LA "SVOLTA" IN MYANMAR

La "Premio Nobel" racconta le sue prime "Mosse Politiche",
dopo la fine degli "Arresti Domiciliari".
«Il "problema" non è l’assenza dei nostri "Rappresentanti"
al "Parlamento", ma che il "Voto" e la "Costituzione"
si sono dimostrati un colossale "imbroglio"».
"Espulso" il "Reporter" che l’ha incontrata.

RITAGLI     Suu Kyi: «Voglio tornare     BIRMANIA
a parlare alla mia "gente"»

«Ora il "Regime" liberi gli altri 2.000, ancora nelle "Prigioni"».

AUNG SAN SUU KYI: "Premio Nobel per la Pace", finalmente liberata, dopo gli arresti domiciliari, in Birmania!

Da Yangon, Piergiorgio Pescali
("Avvenire", 18/11/’10)

La Liberazione di Aung San Suu Kyi ha mostrato che anche un Governo come quello del Myanmar, ogni tanto, mantiene le promesse. Poco dopo il suo rilascio, abbiamo avuto l’opportunità di avvicinarla e farle qualche domanda preliminare in previsione di effettuare un’Intervista più approfondita in seguito. Subito dopo l’incontro, però, l’Espulsione notificataci dal Governo, perché il Visto Turistico impedisce di effettuare attività Giornalistica (per altro vietata ai tanti "Reporter" stranieri), ha reso impossibile concludere l’Intervista. Questa è però la breve conversazione avuta con Aung San Suu Kyi...

Finalmente "libera". Ci credeva, o pensava che la "Giunta" ritirasse all’ultimo momento anche questa "promessa"?

«Non mi sono mai posta il problema. La Giunta ed io abbiamo idee contrapposte sulla Democrazia, ed ho sempre sostenuto che la mia Libertà non dovesse essere un pegno utilizzato dalla Giunta per raggiungere compromessi».

"Libertà" significa anche "azione", "responsabilità" e quindi essere oggetto di "critiche". Che cosa farà come prima cosa?

«Vorrei girare il Paese, incontrare gente, sentire i loro problemi direttamente da loro. Fare, insomma, quello che ho sempre fatto quando la Giunta me lo permetteva».
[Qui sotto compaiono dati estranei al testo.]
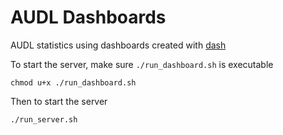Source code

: # AUDL Dashboards

AUDL statistics using dashboards created with [dash](https://dash.plotly.com) 

To start the server, make sure `./run_dashboard.sh` is executable
```
chmod u+x ./run_dashboard.sh
```

Then to start the server
```
./run_server.sh
```
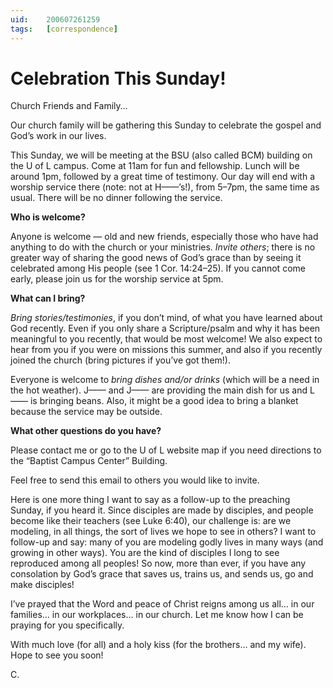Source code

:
 ```yaml
---
uid:	200607261259
tags:	[correspondence]
---
```

  
# Celebration This Sunday!

Church Friends and Family…

Our church family will be gathering this Sunday to celebrate the gospel and God’s work in our lives.

This Sunday, we will be meeting at the BSU (also called BCM) building on the U of L campus. Come at 11am for fun and fellowship. Lunch will be around 1pm, followed by a great time of testimony. Our day will end with a worship service there (note: not at H——’s!), from 5–7pm, the same time as usual. There will be no dinner following the service.

**Who is welcome?**

Anyone is welcome — old and new friends, especially those who have had anything to do with the church or your ministries. *Invite others*; there is no greater way of sharing the good news of God’s grace than by seeing it celebrated among His people (see 1 Cor. 14:24–25). If you cannot come early, please join us for the worship service at 5pm.

**What can I bring?**

*Bring stories/testimonies*, if you don’t mind, of what you have learned about God recently. Even if you only share a Scripture/psalm and why it has been meaningful to you recently, that would be most welcome! We also expect to hear from you if you were on missions this summer, and also if you recently joined the church (bring pictures if you’ve got them!).

Everyone is welcome to *bring dishes and/or drinks* (which will be a need in the hot weather). J—— and J—— are providing the main dish for us and L—— is bringing beans. Also, it might be a good idea to bring a blanket because the service may be outside.

**What other questions do you have?**

Please contact me or go to the U of L website map if you need directions to the “Baptist Campus Center” Building.

Feel free to send this email to others you would like to invite.

Here is one more thing I want to say as a follow-up to the preaching Sunday, if you heard it. Since disciples are made by disciples, and people become like their teachers (see Luke 6:40), our challenge is: are we modeling, in all things, the sort of lives we hope to see in others? I want to follow-up and say: many of you are modeling godly lives in many ways (and growing in other ways). You are the kind of disciples I long to see reproduced among all peoples! So now, more than ever, if you have any consolation by God’s grace that saves us, trains us, and sends us, go and make disciples!

I’ve prayed that the Word and peace of Christ reigns among us all… in our families… in our workplaces… in our church. Let me know how I can be praying for you specifically.

With much love (for all) and a holy kiss (for the brothers… and my wife). Hope to see you soon!

C.
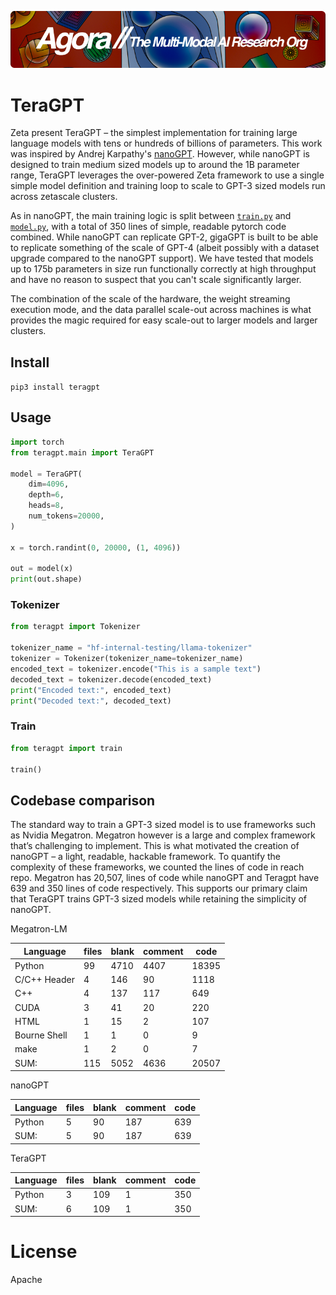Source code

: [![Multi-Modality](agorabanner.png)](https://discord.gg/qUtxnK2NMf)

# TeraGPT
Zeta present TeraGPT – the simplest implementation for training large language models with tens or hundreds of billions of parameters. This work was inspired by Andrej Karpathy's [nanoGPT](https://github.com/karpathy/nanoGPT/tree/master). However, while nanoGPT is designed to train medium sized models up to around the 1B parameter range, TeraGPT leverages the over-powered Zeta framework to use a single simple model definition and training loop to scale to GPT-3 sized models run across zetascale clusters. 

As in nanoGPT, the main training logic is split between [`train.py`](./train.py) and [`model.py`](./model.py), with a total of 350 lines of simple, readable pytorch code combined. While nanoGPT can replicate GPT-2, gigaGPT is built to be able to replicate something of the scale of GPT-4 (albeit possibly with a dataset upgrade compared to the nanoGPT support). We have tested that models up to 175b parameters in size run functionally correctly at high throughput and have no reason to suspect that you can't scale significantly larger.

The combination of the scale of the hardware, the weight streaming execution mode, and the data parallel scale-out across machines is what provides the magic required for easy scale-out to larger models and larger clusters.

## Install
`pip3 install teragpt `



## Usage
```python
import torch
from teragpt.main import TeraGPT

model = TeraGPT(
    dim=4096,
    depth=6,
    heads=8,
    num_tokens=20000,
)

x = torch.randint(0, 20000, (1, 4096))

out = model(x)
print(out.shape)

```

### Tokenizer
```python
from teragpt import Tokenizer

tokenizer_name = "hf-internal-testing/llama-tokenizer"
tokenizer = Tokenizer(tokenizer_name=tokenizer_name)
encoded_text = tokenizer.encode("This is a sample text")
decoded_text = tokenizer.decode(encoded_text)
print("Encoded text:", encoded_text)
print("Decoded text:", decoded_text)

```


### Train
```python
from teragpt import train

train()

```




## Codebase comparison
The standard way to train a GPT-3 sized model is to use frameworks such as Nvidia Megatron. Megatron however is a large and complex framework that’s challenging to implement. This is what motivated the creation of nanoGPT – a light, readable, hackable framework. To quantify the complexity of these frameworks, we counted the lines of code in reach repo. Megatron has 20,507, lines of code while nanoGPT and Teragpt have 639 and 350 lines of code respectively. This supports our primary claim that TeraGPT trains GPT-3 sized models while retaining the simplicity of nanoGPT.

Megatron-LM

| Language                  | files |        blank |      comment |         code|
| ------------------------- | ----- | ------------ | ------------ | ----------- |
| Python                    |    99 |         4710 |         4407 |       18395 |
| C/C++ Header              |     4 |          146 |           90 |        1118 |
| C++                       |     4 |          137 |          117 |         649 |
| CUDA                      |     3 |           41 |           20 |         220 |
| HTML                      |     1 |           15 |            2 |         107 |
| Bourne Shell              |     1 |            1 |            0 |           9 |
| make                      |     1 |            2 |            0 |           7 |
| SUM:                      |   115 |         5052 |         4636 |       20507 |


nanoGPT

| Language                  | files |        blank |      comment |         code|
| ------------------------- | ----- | ------------ | ------------ | ----------- |
| Python                    |     5 |           90 |          187 |         639 |
| SUM:                      |     5 |           90 |          187 |         639 |

TeraGPT

| Language                  | files |        blank |      comment |         code|
| ------------------------- | ----- | ------------ | ------------ | ----------- |
| Python                    |     3 |          109 |            1 |         350 |
| SUM:                      |     6 |          109 |            1 |         350 |


# License
Apache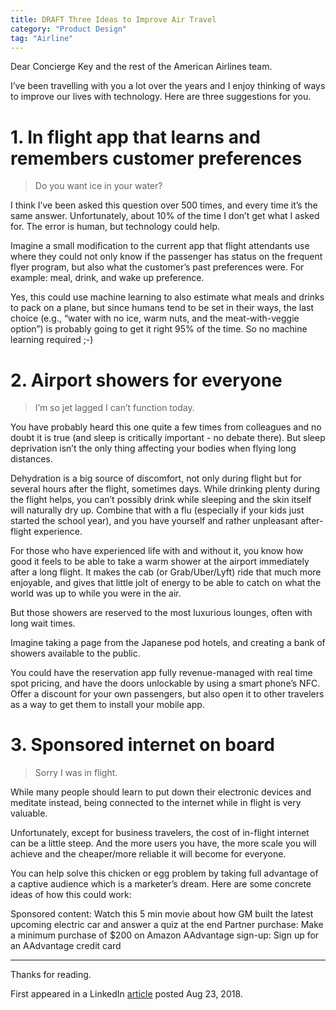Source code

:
 ```yaml
---
title: DRAFT Three Ideas to Improve Air Travel
category: "Product Design"
tag: "Airline"
---
```


Dear Concierge Key and the rest of the American Airlines team.

I’ve been travelling with you a lot over the years and I enjoy thinking of ways to improve our lives with technology. Here are three suggestions for you.

# 1. In flight app that learns and remembers customer preferences

> Do you want ice in your water?

I think I’ve been asked this question over 500 times, and every time it’s the same answer. Unfortunately, about 10% of the time I don’t get what I asked for. The error is human, but technology could help.

Imagine a small modification to the current app that flight attendants use where they could not only know if the passenger has status on the frequent flyer program, but also what the customer’s past preferences were. For example: meal, drink, and wake up preference.

Yes, this could use machine learning to also estimate what meals and drinks to pack on a plane, but since humans tend to be set in their ways, the last choice (e.g., “water with no ice, warm nuts, and the meat-with-veggie option”) is probably going to get it right 95% of the time. So no machine learning required ;-)


# 2. Airport showers for everyone

> I’m so jet lagged I can’t function today.

You have probably heard this one quite a few times from colleagues and no doubt it is true (and sleep is critically important - no debate there). But sleep deprivation isn’t the only thing affecting your bodies when flying long distances.

Dehydration is a big source of discomfort, not only during flight but for several hours after the flight, sometimes days. While drinking plenty during the flight helps, you can’t possibly drink while sleeping and the skin itself will naturally dry up. Combine that with a flu (especially if your kids just started the school year), and you have yourself and rather unpleasant after-flight experience.

For those who have experienced life with and without it, you know how good it feels to be able to take a warm shower at the airport immediately after a long flight. It makes the cab (or Grab/Uber/Lyft) ride that much more enjoyable, and gives that little jolt of energy to be able to catch on what the world was up to while you were in the air.

But those showers are reserved to the most luxurious lounges, often with long wait times.

Imagine taking a page from the Japanese pod hotels, and creating a bank of showers available to the public.

You could have the reservation app fully revenue-managed with real time spot pricing, and have the doors unlockable by using a smart phone’s NFC. Offer a discount for your own passengers, but also open it to other travelers as a way to get them to install your mobile app.


# 3. Sponsored internet on board

> Sorry I was in flight.

While many people should learn to put down their electronic devices and meditate instead, being connected to the internet while in flight is very valuable.

Unfortunately, except for business travelers, the cost of in-flight internet can be a little steep. And the more users you have, the more scale you will achieve and the cheaper/more reliable it will become for everyone.

You can help solve this chicken or egg problem by taking full advantage of a captive audience which is a marketer’s dream. Here are some concrete ideas of how this could work:

Sponsored content: Watch this 5 min movie about how GM built the latest upcoming electric car and answer a quiz at the end
Partner purchase: Make a minimum purchase of $200 on Amazon
AAdvantage sign-up: Sign up for an AAdvantage credit card

---



Thanks for reading.

First appeared in a LinkedIn [article](https://www.linkedin.com/pulse/three-ideas-improve-air-travel-danny-castonguay/) posted Aug 23, 2018.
In "Carcere" ci sono ancora più di 2.000 "Prigionieri Politici". La sua "Liberazione" non rischia di far dimenticare al mondo queste persone, dai "nomi" meno noti del suo?

«Ha ragione, la mia Libertà non deve far dimenticare che questi difensori della Democrazia che, per le loro idee, sono ancora incarcerate, e io mi batterò affinché anche loro possano vedere aprirsi le porte delle celle».

La "Lega Nazionale per la Democrazia" non si è presentata alle "Elezioni", e quindi non avrà nessun "Rappresentante" al "Parlamento". Come pensa di continuare la sua "Lotta Politica" dall’esterno?

«Il problema non è l’assenza dei nostri Rappresentanti al Parlamento. Del resto la nostra posizione è stata chiara fin dal principio: chi l’avesse voluto, poteva candidarsi liberamente alle Elezioni. Il problema però è che le Consultazioni del 7 Novembre, così come la stessa Costituzione, si sono dimostrate un colossale "imbroglio". Parteciparvi significava accettare la Costituzione e ingannare il Popolo. Noi abbiamo scelto di stare dalla parte della Democrazia e della verità».

Aung San Suu Kyi si mostra così sempre più determinata a continuare la sua attività Politica che le è valsa, oltre a 15 anni di Arresti Domiciliari, la visibilità mondiale e un "Premio Nobel per la Pace" nel 1991. La sua Liberazione, assieme alle Elezioni che, seppur manipolate, rappresentano pur sempre una svolta nella linea dei Militari, dimostra che la Giunta potrebbe essere veramente intenzionata a varare la tanto auspicata "Road to Democracy". Fatto importante, da pochi sottolineato, è che al rilascio alla Suu Kyi non è stata posta alcuna restrizione.
Anche in fatto di sanzioni, Suu Kyi ha mostrato un certo ammorbidimento: capendo che chi soffre maggiormente del "boicottaggio" è il Popolo, si è detta disponibile ad «una revisione della sua posizione».
Cercando, come ha detto anche l’altro ieri, una via d’uscita per il futuro Myanmar Democratico, auspicando «che, sulla questione delle violazioni dei diritti umani da parte dei Militari, possa essere affrontata con un processo di "verità e riconciliazione", sul modello di quello avvenuto nel
Sudafrica del dopo "Apartheid", invitando i responsabili a farsi avanti. «Che è una cosa diversa da distribuire gravi punizioni in modo vendicativo per quello che è stato fatto!».